Friday, May 11, 2007

The Brewster's Back

It's been a couple of days since I got out back--last time, not a warbler to be heard (although I've heard a black-and-white a number of times from across the street over the last ten days or so). Last weekend hummingbirds, house wrens, and chimney swifts arrived in the hamlet--now tree swallows and wrens are squabbling over the two nesting boxes in the yard. Chipping sparrows are getting very serious in their various battles and courting dances. Then this morning, warblers. Out in the far field, my old friend the Brewster's Warbler was singing from the same perches that have accomodated this bird over the last few years. Joining him, one of those American place-name warblers, Nashville, I think. Didn't get the best look, and don't know the song well enough to be sure. In the woods beyond, an ovenbird and a wood thrush sang.

The Eastern Towhee has been back for a while now--but there seemed to be a number of them singing back there this morning. And at least one of them was letting me get much better looks than I normally do of this bird. The towhee has been a difficult bird for me for some reason. It took me years to learn its song. It has a very distinctive call and song, very beautiful. And for several years at first hearing it sounded like something marvellous I'd never heard before. Last year I felt like maybe it'd sunk in. And, voila, this year I knew the call the first time I heard it. Today I was treated to the song as well.

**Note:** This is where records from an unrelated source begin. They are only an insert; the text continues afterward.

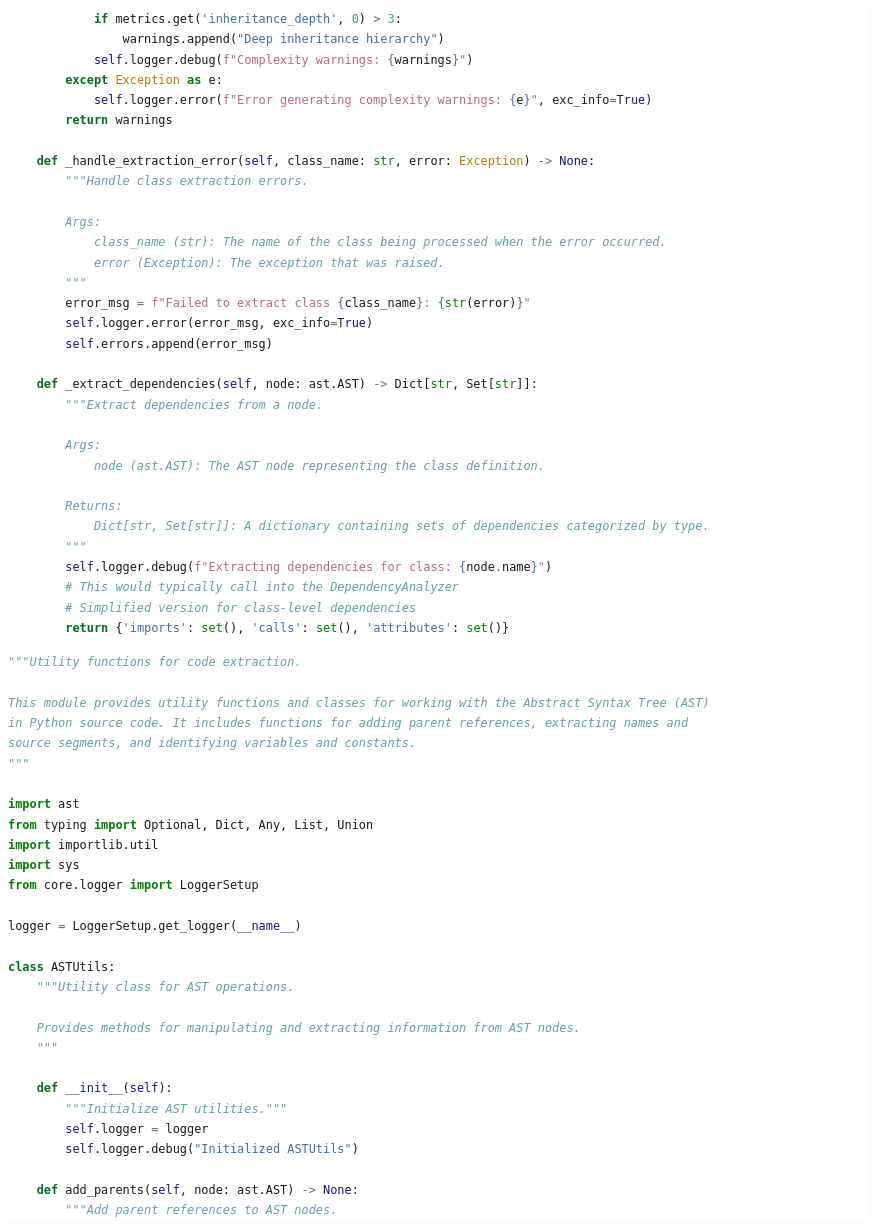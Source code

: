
 ```python
            if metrics.get('inheritance_depth', 0) > 3:
                warnings.append("Deep inheritance hierarchy")
            self.logger.debug(f"Complexity warnings: {warnings}")
        except Exception as e:
            self.logger.error(f"Error generating complexity warnings: {e}", exc_info=True)
        return warnings

    def _handle_extraction_error(self, class_name: str, error: Exception) -> None:
        """Handle class extraction errors.

        Args:
            class_name (str): The name of the class being processed when the error occurred.
            error (Exception): The exception that was raised.
        """
        error_msg = f"Failed to extract class {class_name}: {str(error)}"
        self.logger.error(error_msg, exc_info=True)
        self.errors.append(error_msg)

    def _extract_dependencies(self, node: ast.AST) -> Dict[str, Set[str]]:
        """Extract dependencies from a node.

        Args:
            node (ast.AST): The AST node representing the class definition.

        Returns:
            Dict[str, Set[str]]: A dictionary containing sets of dependencies categorized by type.
        """
        self.logger.debug(f"Extracting dependencies for class: {node.name}")
        # This would typically call into the DependencyAnalyzer
        # Simplified version for class-level dependencies
        return {'imports': set(), 'calls': set(), 'attributes': set()}

```
```python
"""Utility functions for code extraction.

This module provides utility functions and classes for working with the Abstract Syntax Tree (AST)
in Python source code. It includes functions for adding parent references, extracting names and
source segments, and identifying variables and constants.
"""

import ast
from typing import Optional, Dict, Any, List, Union
import importlib.util
import sys
from core.logger import LoggerSetup

logger = LoggerSetup.get_logger(__name__)

class ASTUtils:
    """Utility class for AST operations.

    Provides methods for manipulating and extracting information from AST nodes.
    """

    def __init__(self):
        """Initialize AST utilities."""
        self.logger = logger
        self.logger.debug("Initialized ASTUtils")

    def add_parents(self, node: ast.AST) -> None:
        """Add parent references to AST nodes.

```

The Brewster's has never been a problem. It's song is distinctive and memorable, for me--at least the song sung by my birds. This bird, a hybrid of the Golden-winged and Blue-winged Warblers, was one of the most interesting things I discovered during my days as an atlasser. The expansion of the range of the Blue-winged Warbler has been a problem for the Golden-winged, or at least has added to its troubles. The birds are very closely related and hybridize happily. The consequence is likely to be the eventually swamping out of the Golden-winged Warbler. (Click here for the Golden-winged Warbler Atlas Project at Cornell) I had a Golden-winged singing in the far field for most of the summer of 2004. Since that summer it's been all Brewster's. The next year, 2005, I saw a Brewster's in the company of a female Blue-winged Warbler, both carrying food for nearby, noisy fledglings. My surmise is that the 2004 bird mated late, with a blue-winged, starting the dynasty that still breeds back there. The bird I saw this morning was singing the same mixed song I know so well, and had the classic Brewster's markings, except that he had yellow under his chin as well as on the top of his head. Others have a different idea of the classic Brewster's, this page has photographs of a couple of interesting examples, and a blue-winged for comparison.

The Golden-winged warbler has recently been designated a "species of special concern" in Ontario.

2 comments:

John said...

I initially had trouble with the towhees, also. I think that part of the problem is that not all birds sing the standard "drink-your-tea" song. Instead there seem to be a bunch of variants with different numbers of initial syllables that can make it sound like a different species.

Pamela Martin said...

That there are variant singers among towhees is certainly true--after I wrote the post I went and checked the exemplar of the towhee song at Wildspaces--quite different from the song I heard this morning. But I do think that I hear quite a similar song every year--some sounds just seem harder to file in the brain than others.

Brains, of course, differ too. Translations of song into English words only rarely helps me--thinking too much impedes identification for me too. The only things that seems to work for me for most songs is lots of experience of the singing bird, and the occasional good look.